I know some guys collect them and display them as art pieces.

For me, it would have to be bullet proof and show zero signs of fork hits and scuffs for me to consider anything over $150.

Considering the amount of work that goes into many frames, the prices seem fair against other custom handmade knives, turned pens, shave brushes, fly rods etc.


----------



## treefork (Feb 1, 2010)

The beauty of slingshots is you don't have to spend a lot of money whatsoever . The $20 one will shoot as good as the $500 one . Just prettier and lots of labor cost your're paying for .


----------



## JTslinger (Jan 26, 2015)

The most expensive frame I own was close to $200 if I remember correctly. She is not a shelf queen either, I was just shooting her Saturday with Peppermack.


----------



## romanljc (May 26, 2014)

The problem I have with these really beautiful shiny slingshots is once you start using it alot you can pretty much say bye bye to that nice finish. 
That's why I don't bother trying to sand the ones I make to a super shiny Finnish. Eventually I will make one just for looks one of these days.

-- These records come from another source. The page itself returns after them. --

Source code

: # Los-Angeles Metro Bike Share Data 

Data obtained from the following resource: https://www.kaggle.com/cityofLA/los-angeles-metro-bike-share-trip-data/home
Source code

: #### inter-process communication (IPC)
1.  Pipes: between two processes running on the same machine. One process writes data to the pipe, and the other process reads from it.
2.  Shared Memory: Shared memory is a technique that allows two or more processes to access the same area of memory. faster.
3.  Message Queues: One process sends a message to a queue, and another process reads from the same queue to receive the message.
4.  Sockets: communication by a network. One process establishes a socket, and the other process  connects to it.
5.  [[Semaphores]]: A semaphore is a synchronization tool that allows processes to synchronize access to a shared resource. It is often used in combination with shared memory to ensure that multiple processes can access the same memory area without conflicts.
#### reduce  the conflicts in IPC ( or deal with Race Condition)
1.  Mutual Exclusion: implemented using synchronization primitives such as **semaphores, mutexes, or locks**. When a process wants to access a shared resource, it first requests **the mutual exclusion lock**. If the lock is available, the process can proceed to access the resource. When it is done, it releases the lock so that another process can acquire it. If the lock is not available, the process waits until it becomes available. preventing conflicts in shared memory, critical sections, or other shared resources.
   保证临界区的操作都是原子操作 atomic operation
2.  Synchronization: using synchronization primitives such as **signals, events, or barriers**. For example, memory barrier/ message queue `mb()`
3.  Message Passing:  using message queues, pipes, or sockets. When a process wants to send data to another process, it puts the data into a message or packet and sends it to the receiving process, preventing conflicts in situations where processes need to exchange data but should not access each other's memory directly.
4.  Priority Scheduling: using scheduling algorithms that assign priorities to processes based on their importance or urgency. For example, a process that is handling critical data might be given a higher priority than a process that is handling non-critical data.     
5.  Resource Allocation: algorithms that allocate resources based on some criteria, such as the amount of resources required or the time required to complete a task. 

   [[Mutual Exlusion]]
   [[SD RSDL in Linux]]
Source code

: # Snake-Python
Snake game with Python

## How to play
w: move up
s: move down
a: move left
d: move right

Or maybe buy one


----------



## theTurk (Feb 25, 2016)

Ooak Forge frames are usually auctioned and go for $400-$500. This one here is made from titanium with bronze scales. These are probably the most expensive I've seen. Made by Harlan Whitman:










Sent from my iPhone using Tapatalk


----------



## treefork (Feb 1, 2010)

theTurk said:


> Ooak Forge frames are usually auctioned and go for $400-$500. This one here is made from titanium with bronze scales. These are probably the most expensive I've seen. Made by Harlan Whitman:
> 
> 
> 
> ...


I just don't see $500 there ?


----------



## theTurk (Feb 25, 2016)

treefork said:


> theTurk said:
> 
> 
> > Ooak Forge frames are usually auctioned and go for $400-$500. This one here is made from titanium with bronze scales. These are probably the most expensive I've seen. Made by Harlan Whitman:
> ...


Although very cool looking, I don't either. Lol

Sent from my iPhone using Tapatalk


----------



## treefork (Feb 1, 2010)

The $ 30 Chinese version should be out soon .


----------



## romanljc (May 26, 2014)

theTurk said:


> treefork said:
> 
> 
> > theTurk said:
> ...


----------



## bigdh2000 (Feb 9, 2015)

As with anything else, you pay for the level of artistry you desire. All weapons are the same way. A $15 pocket knife will suffice for most jobs. The material quality might be a bit lacking but it will work. You can also buy a mid quality Buck Knife, solid and dependable, for about $75. Or you can go higher end and start buying the SOG brand for starting around $200. Then you can enter the realm of custom handmades for around $1000 low end.

For the slingshot referenced above, you are paying for tooling done by an artisan blacksmith. It will not come cheap but collectors will know the value and will spot the marks indicative of that specific artisan.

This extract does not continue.